According to Place Names of New Zealand by A. W. Reed and Peter Dowling, “Tauriko” is not a Maori name—the suburb was originally named Taurico after the Tauranga Rimu Company, with the spelling apparently altered to give the semblance of a Maori name

The dark tail?

As you can see this is now completely out of hand. We would not be allowed to call a road ‘A slow woman’, nor would ‘Dark St’ (Taurikura) be allowed. But put it in Te Lingo and it is all perfectly fine.

How does one translate “No heavy vehicle engine braking for the next 5 km”? Apart from ‘no’, ‘next’, ‘5’, and ‘heavy, all the rest are colonial constructs.

This is simply linguistic stupidity and they are getting away with it because the media’s PIJF funding is entirely dependent on a heroic re-writing of the Treaty of Waitangi.

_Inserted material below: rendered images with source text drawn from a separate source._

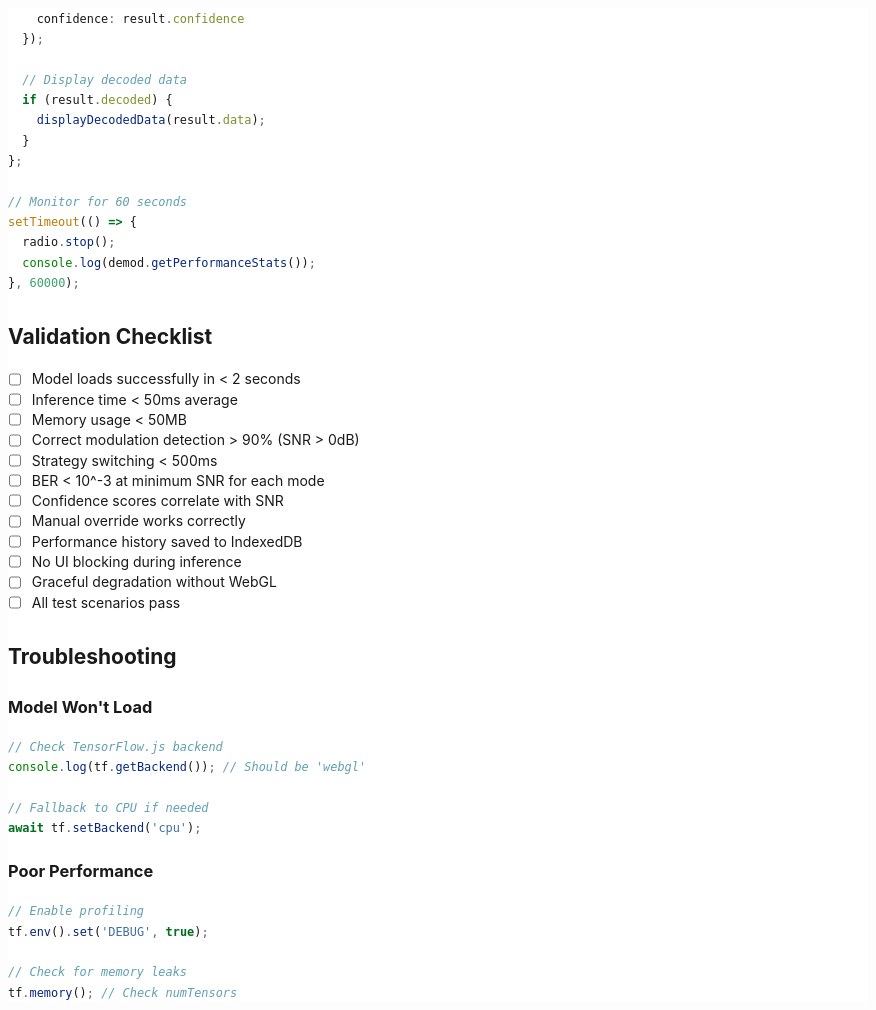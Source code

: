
 ```javascript
    confidence: result.confidence
  });

  // Display decoded data
  if (result.decoded) {
    displayDecodedData(result.data);
  }
};

// Monitor for 60 seconds
setTimeout(() => {
  radio.stop();
  console.log(demod.getPerformanceStats());
}, 60000);
```

## Validation Checklist

- [ ] Model loads successfully in < 2 seconds
- [ ] Inference time < 50ms average
- [ ] Memory usage < 50MB
- [ ] Correct modulation detection > 90% (SNR > 0dB)
- [ ] Strategy switching < 500ms
- [ ] BER < 10^-3 at minimum SNR for each mode
- [ ] Confidence scores correlate with SNR
- [ ] Manual override works correctly
- [ ] Performance history saved to IndexedDB
- [ ] No UI blocking during inference
- [ ] Graceful degradation without WebGL
- [ ] All test scenarios pass

## Troubleshooting

### Model Won't Load
```javascript
// Check TensorFlow.js backend
console.log(tf.getBackend()); // Should be 'webgl'

// Fallback to CPU if needed
await tf.setBackend('cpu');
```

### Poor Performance
```javascript
// Enable profiling
tf.env().set('DEBUG', true);

// Check for memory leaks
tf.memory(); // Check numTensors
```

If anyone dares to speak ill of this nonsense they get accused of racism or dog-whistle politics.

People don’t want these signs; it’s a waste of money when they should be fixing the roads with potholes that make the roads of Suva look like a paved paradise but if the Opposition stand up they’re ‘dog whistling’. The dog whistle deflection is set to replace racism.

But if you can hear a dog whistle, Chippy, what does that make you?

Christopher Luxon seems to be running a campaign designed to re-elect Winston Peters, and has ceded the issue to him rather than standing up against this woke rubbish.

Cam Slater is a New Zealand-based blogger, best known for his role in Dirty Politics and publishing the Whale Oil Beef Hooked blog, which operated from 2005 until it closed in 2019. This article was first published HERE


Robert Arthur said...

NZ is reckoned to not be an efficent country. Te reo contributes to gross inefficencyon many fronts. With signs there is the cost of consultation about the translation, the extra sign size and complexity etc. Luxon does not seem to realise that millions of NZers are longing for a firm stance on matters maori, postively stated and explained.

CXH said...

If they are te reo names, why do they include street, drive, place etc. Surely there are suitable te reo names to use. Or do we need to invent some more.

Anonymous said...

Since He Puapua was published (2020), National has been told of voter concerns and asked to take action many times - and the positive response that this would receive.